In an overview published in the journal Nature, scientists led by Eric Davidson of the Woods Hole Research Center in Massachusetts say the Amazon is “in transition” as a result of human activity.
Over 50 years, the population has risen from six million to 25 million, triggering massive land clearance for logging and agriculture, they said.
The Amazon's carbon budget -- the amount of CO2 that it releases into the atmosphere or takes from it -- is changing although it is hard to estimate accurately, they said.
“Deforestation has moved the net basin-wide budget away from a possible late 20th-century net carbon sink and towards a net source,” according to their paper.
Mature forests such as the Amazon are big factors in the global-warming equation.
Their trees suck up CO2 from the atmosphere through the natural process of photosynthesis.

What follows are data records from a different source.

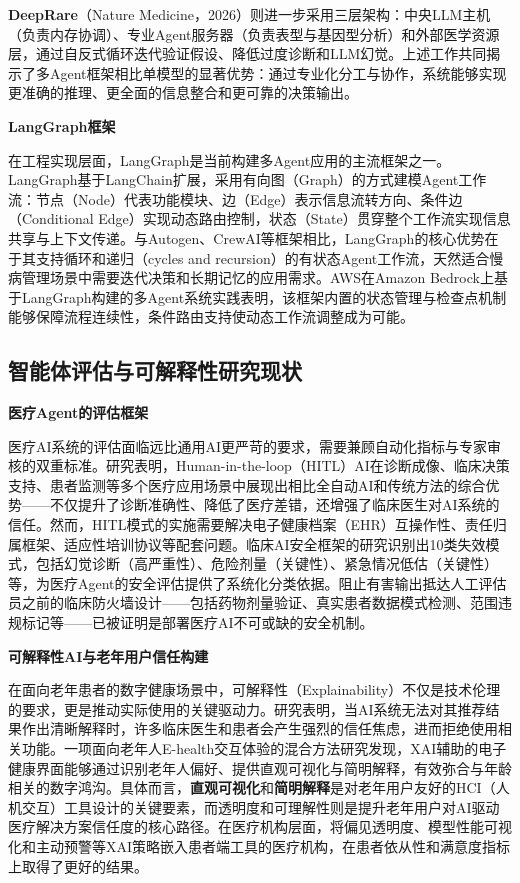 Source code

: \textbf{DeepRare}（Nature Medicine，2026）则进一步采用三层架构：中央LLM主机（负责内存协调）、专业Agent服务器（负责表型与基因型分析）和外部医学资源层，通过自反式循环迭代验证假设、降低过度诊断和LLM幻觉。上述工作共同揭示了多Agent框架相比单模型的显著优势：通过专业化分工与协作，系统能够实现更准确的推理、更全面的信息整合和更可靠的决策输出\todocite{}。

\noindent\textbf{LangGraph框架}

在工程实现层面，LangGraph是当前构建多Agent应用的主流框架之一。LangGraph基于LangChain扩展，采用有向图（Graph）的方式建模Agent工作流：节点（Node）代表功能模块、边（Edge）表示信息流转方向、条件边（Conditional Edge）实现动态路由控制，状态（State）贯穿整个工作流实现信息共享与上下文传递。与Autogen、CrewAI等框架相比，LangGraph的核心优势在于其支持循环和递归（cycles and recursion）的有状态Agent工作流，天然适合慢病管理场景中需要迭代决策和长期记忆的应用需求。AWS在Amazon Bedrock上基于LangGraph构建的多Agent系统实践表明，该框架内置的状态管理与检查点机制能够保障流程连续性，条件路由支持使动态工作流调整成为可能\todocite{}\todocite{}\todocite{}\todocite{}。

\subsection{智能体评估与可解释性研究现状}

\noindent\textbf{医疗Agent的评估框架}

医疗AI系统的评估面临远比通用AI更严苛的要求，需要兼顾自动化指标与专家审核的双重标准。研究表明，Human-in-the-loop（HITL）AI在诊断成像、临床决策支持、患者监测等多个医疗应用场景中展现出相比全自动AI和传统方法的综合优势------不仅提升了诊断准确性、降低了医疗差错，还增强了临床医生对AI系统的信任。然而，HITL模式的实施需要解决电子健康档案（EHR）互操作性、责任归属框架、适应性培训协议等配套问题。临床AI安全框架的研究识别出10类失效模式，包括幻觉诊断（高严重性）、危险剂量（关键性）、紧急情况低估（关键性）等，为医疗Agent的安全评估提供了系统化分类依据。阻止有害输出抵达人工评估员之前的临床防火墙设计------包括药物剂量验证、真实患者数据模式检测、范围违规标记等------已被证明是部署医疗AI不可或缺的安全机制\todocite{}\todocite{}。

\noindent\textbf{可解释性AI与老年用户信任构建}

在面向老年患者的数字健康场景中，可解释性（Explainability）不仅是技术伦理的要求，更是推动实际使用的关键驱动力。研究表明，当AI系统无法对其推荐结果作出清晰解释时，许多临床医生和患者会产生强烈的信任焦虑，进而拒绝使用相关功能。一项面向老年人E-health交互体验的混合方法研究发现，XAI辅助的电子健康界面能够通过识别老年人偏好、提供直观可视化与简明解释，有效弥合与年龄相关的数字鸿沟。具体而言，\textbf{直观可视化}和\textbf{简明解释}是对老年用户友好的HCI（人机交互）工具设计的关键要素，而透明度和可理解性则是提升老年用户对AI驱动医疗解决方案信任度的核心路径。在医疗机构层面，将偏见透明度、模型性能可视化和主动预警等XAI策略嵌入患者端工具的医疗机构，在患者依从性和满意度指标上取得了更好的结果\todocite{}\todocite{}\todocite{}。

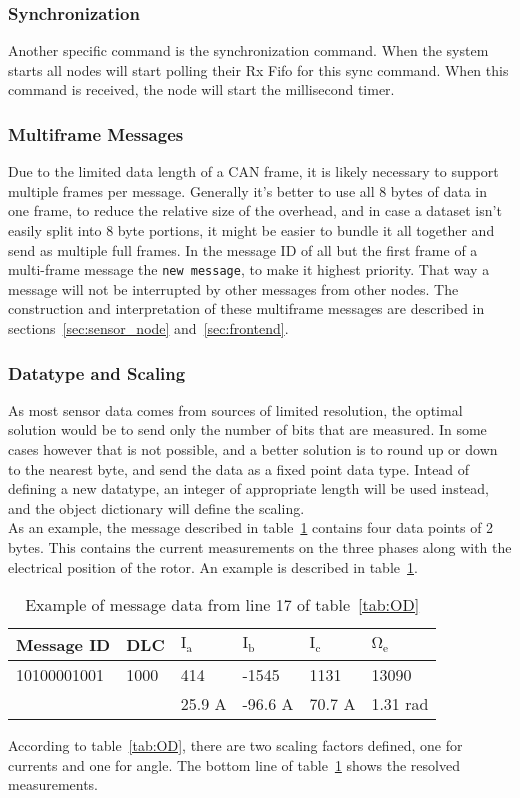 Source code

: \subsubsection*{Synchronization}
Another specific command is the synchronization command. 
When the system starts all nodes will start polling their Rx Fifo for this sync command. 
When this command is received, the node will start the millisecond timer.

\subsubsection*{Multiframe Messages}
Due to the limited data length of a CAN frame, it is likely necessary to support multiple frames per message. 
Generally it's better to use all 8 bytes of data in one frame, to reduce the relative size of the overhead, and in case a dataset isn't easily split into 8 byte portions, it might be easier to bundle it all together and send as multiple full frames. 
In the message ID of all but the first frame of a multi-frame message the \texttt{new message}, to make it highest priority.
That way a message will not be interrupted by other messages from other nodes.
The construction and interpretation of these multiframe messages are described in sections~\ref{sec:sensor_node} and~\ref{sec:frontend}.

\subsubsection*{Datatype and Scaling}
As most sensor data comes from sources of limited resolution, the optimal solution would be to send only the number of bits that are measured. 
In some cases however that is not possible, and a better solution is to round up or down to the nearest byte, and send the data as a fixed point data type.
Intead of defining a new datatype, an integer of appropriate length will be used instead, and the object dictionary will define the scaling. \\

As an example, the message described in table~\ref{tab:message17_OD} contains four data points of 2 bytes. 
This contains the current measurements on the three phases along with the electrical position of the rotor.
An example is described in table~\ref{tab:message17_OD}.

\begin{table}
	\centering
	\begin{tabular}{l|l|l|l|l|l}
		Message ID & DLC & $\mathrm{I_a}$ & $\mathrm{I_b}$ & $\mathrm{I_c}$ & $\mathrm{\Omega _e}$ \\ 
		\hline
		10100001001 & 1000 & 414 & -1545 & 1131 & 13090 \\
		\hline
		 & & 25.9 A & -96.6 A & 70.7 A & 1.31 rad
	\end{tabular}
	\caption{Example of message data from line 17 of table~\ref{tab:OD}}
	\label{tab:message17_OD}
\end{table}
According to table~\ref{tab:OD}, there are two scaling factors defined, one for currents and one for angle. 
The bottom line of table~\ref{tab:message17_OD} shows the resolved measurements.
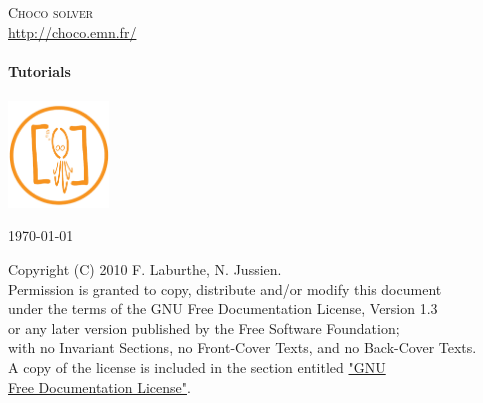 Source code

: \begin{titlepage}
\begin{center}
\textsc{\LARGE Choco solver}\\
\url{http://choco.emn.fr/}\\[1.5cm]

\HRule \\[0.4cm]
{ \Huge \bfseries Tutorials}\\
\HRule \\[1cm]
\includegraphics[width=0.20\textwidth]{media/logo.pdf} 

\vfill
{\large \today}
\end{center}
\end{titlepage}

\clearpage
{}
\begin{myquote}
Copyright (C)  2010  F. Laburthe, N. Jussien.\\
Permission is granted to copy, distribute and/or modify this document\\
under the terms of the GNU Free Documentation License, Version 1.3\\
or any later version published by the Free Software Foundation;\\
with no Invariant Sections, no Front-Cover Texts, and no Back-Cover Texts.\\
A copy of the license is included in the section entitled \hyperlink{licence}{"GNU \\Free Documentation License"}.
\end{myquote}
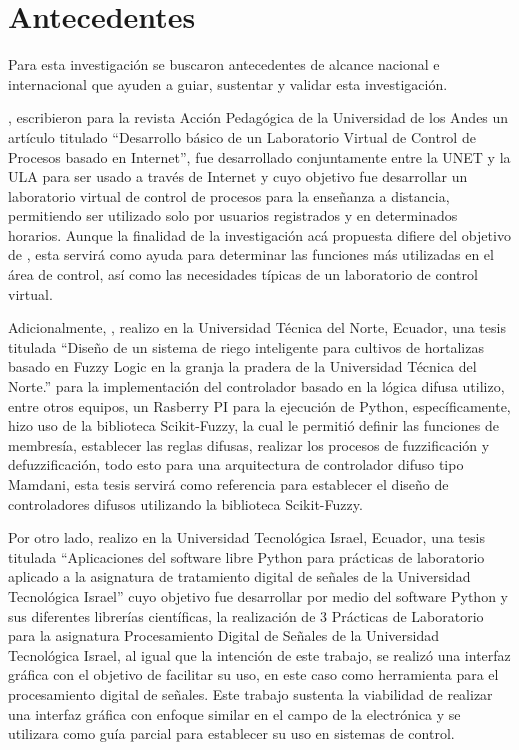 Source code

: \section{Antecedentes}
	
	Para esta investigación se buscaron antecedentes de alcance nacional e internacional que ayuden a guiar, sustentar y validar esta investigación.
	
	\textcite{casallas2005desarrollo}, escribieron para la revista Acción Pedagógica de la Universidad de los Andes un artículo titulado \enquote{Desarrollo básico de un Laboratorio Virtual de Control de Procesos basado en Internet}, fue desarrollado conjuntamente entre la UNET y la ULA para ser usado a través de Internet y cuyo objetivo fue desarrollar un laboratorio virtual de control de procesos para la enseñanza a distancia, permitiendo ser utilizado solo por usuarios registrados y en determinados horarios. Aunque la finalidad de la investigación acá propuesta difiere del objetivo de \citeauthor{casallas2005desarrollo}, esta servirá como ayuda para determinar las funciones más utilizadas en el área de control, así como las necesidades típicas de un laboratorio de control virtual.
	
	Adicionalmente, \textcite{salazar2019diseno}, realizo en la Universidad Técnica del Norte, Ecuador, una tesis titulada \enquote{Diseño de un sistema de riego inteligente para cultivos de hortalizas basado en Fuzzy Logic en la granja la pradera de la Universidad Técnica del Norte.} para la implementación del controlador basado en la lógica difusa utilizo, entre otros equipos, un Rasberry PI para la ejecución de Python, específicamente, hizo uso de la biblioteca Scikit-Fuzzy, la cual le permitió definir las funciones de membresía, establecer las reglas difusas, realizar los procesos de fuzzificación y defuzzificación, todo esto para una arquitectura de controlador difuso tipo Mamdani, esta tesis servirá como referencia para establecer el diseño de controladores difusos utilizando la biblioteca Scikit-Fuzzy.

	Por otro lado, \textcite{congo2018aplicaciones} realizo en la Universidad Tecnológica Israel, Ecuador, una tesis titulada \enquote{Aplicaciones del software libre Python para prácticas de laboratorio aplicado a la asignatura de tratamiento digital de señales de la Universidad Tecnológica Israel} cuyo objetivo fue desarrollar por medio del software Python y sus diferentes librerías científicas, la realización de 3 Prácticas de Laboratorio para la asignatura Procesamiento Digital de Señales de la Universidad Tecnológica Israel, al igual que la intención de este trabajo, se realizó una interfaz gráfica con el objetivo de facilitar su uso, en este caso como herramienta para el procesamiento digital de señales. Este trabajo sustenta la viabilidad de realizar una interfaz gráfica con enfoque similar en el campo de la electrónica y se utilizara como guía parcial para establecer su uso en sistemas de control.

But when they rot or are burned, or the forest land is ploughed up, the carbon is returned to the air, adding to the greenhouse effect.
The paper estimates that the biomass of the Amazon contains a whopping 100 billion tonnes of carbon -- the equivalent of more than 10 years of global fossil-fuel emissions. Global warming, unleashing weather shifts, could release some of this store, it warned.
“Much of the Amazon forest is resilient to seasonal and moderate drought, but this resilience can and has been exceeded with experimental and natural severe droughts, indicating a risk of carbon loss if drought increases with climate change.”The paper also noted that there had been extreme droughts and floods on the Tocantins and Araguaia basins, whose rivers drain the heavily deforested Cerado region.
“Where deforestation is widespread at local and regional scales, the dry season duration is lengthening and wet season discharge is increasing,” it warned.